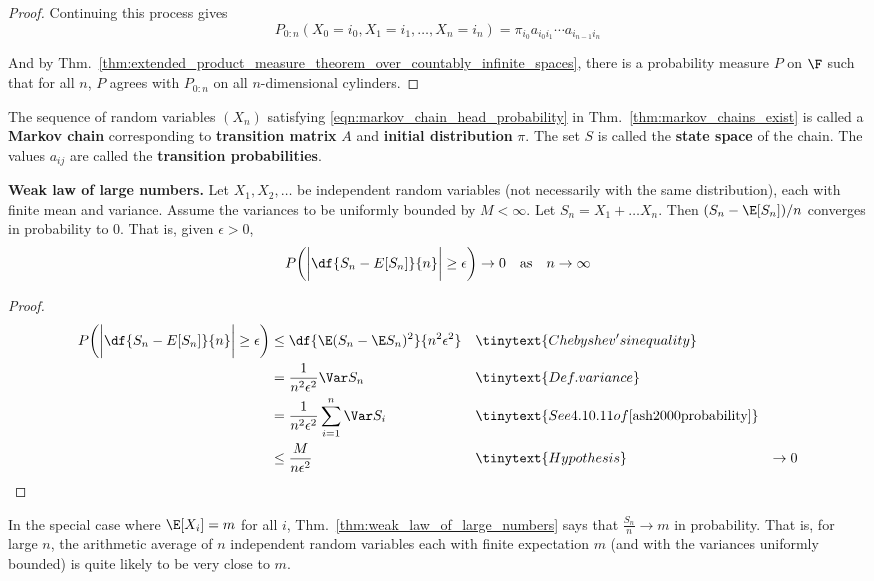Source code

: \documentclass{article} %
\begin{document}
\begin{proof}
Continuing this process gives
\[P_{0:n}(X_0=i_0, X_1=i_1, \hdots, X_n=i_n) = \pi_{i_0} a_{i_0i_1} \cdots a_{i_{n-1}i_n}\]

And by Thm.~\ref{thm:extended_product_measure_theorem_over_countably_infinite_spaces}, there is a probability measure $P$ on $\F$ such that for all $n$, $P$ agrees with $P_{0:n}$ on all $n$-dimensional cylinders.
\end{proof}

\begin{remark}
The sequence of random variables $(X_n)$ satisfying \eqref{eqn:markov_chain_head_probability} in Thm.~\ref{thm:markov_chains_exist} is called a \textbf{Markov chain} corresponding to \textbf{transition matrix} $A$ and \textbf{initial distribution} $\pi$. The set $S$ is called the \textbf{state space} of the chain.  The values $a_{ij}$ are called the \textbf{transition probabilities}.
\end{remark}

\begin{theorem}\textbf{Weak law of large numbers.} Let $X_1, X_2, \hdots$ be independent random variables (not necessarily with the same distribution), each with finite mean and variance. Assume the variances to be uniformly bounded by $M < \infty$.  Let $S_n = X_1 + \hdots X_n$. Then $(S_n - \E[S_n])/n$ converges in probability to 0. That is, given $\epsilon > 0$,
\[  P \bigg(\bigg|\df{S_n - E[S_n]}{n} \bigg|\geq \epsilon \bigg) \to 0 \quad \text{as} \quad n \to \infty \]
\label{thm:weak_law_of_large_numbers}
\end{theorem}

\begin{proof}
\begin{align*}
P \bigg(\bigg|\df{S_n - E[S_n]}{n} \bigg|\geq \epsilon \bigg) &\leq  \df{\E(S_n - \E S_n)^2}{n^2 \epsilon^2} && \tinytext{Chebyshev's inequality}	\\
&= \frac{1}{n^2 \epsilon^2} \Var S_n && \tinytext{Def. variance} \\
&= \frac{1}{n^2 \epsilon^2} \sum_{i=1}^n \Var S_i && \tinytext{See 4.10.11 of \cite{ash2000probability}} \\
& \leq \frac{M}{n \epsilon^2}&& \tinytext{Hypothesis}
& \to 0
\end{align*}

\end{proof}

\begin{remark}
In the special case where $\E[X_i]=m$ for all $i$, Thm.~\ref{thm:weak_law_of_large_numbers} says that $\frac{S_n}{n} \to m$ in probability.  That is, for large $n$, the arithmetic average of $n$ independent random variables each with finite expectation $m$ (and with the variances uniformly bounded) is quite likely to be very close to $m$.
\end{remark}
\end{document}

========================================

_Task instructions_. Nothing but the lines from the first line of the records above to the line with "X_1=i_1, \hdots, X_n=i_n)", inclusive, should be transcribed exactly, and the pictures must be left out.

_Reply_.
Source code

: \documentclass{article} %
\begin{document}
\begin{proof}
Continuing this process gives
\[P_{0:n}(X_0=i_0, X_1=i_1, \hdots, X_n=i_n) = \pi_{i_0} a_{i_0i_1} \cdots a_{i_{n-1}i_n}\]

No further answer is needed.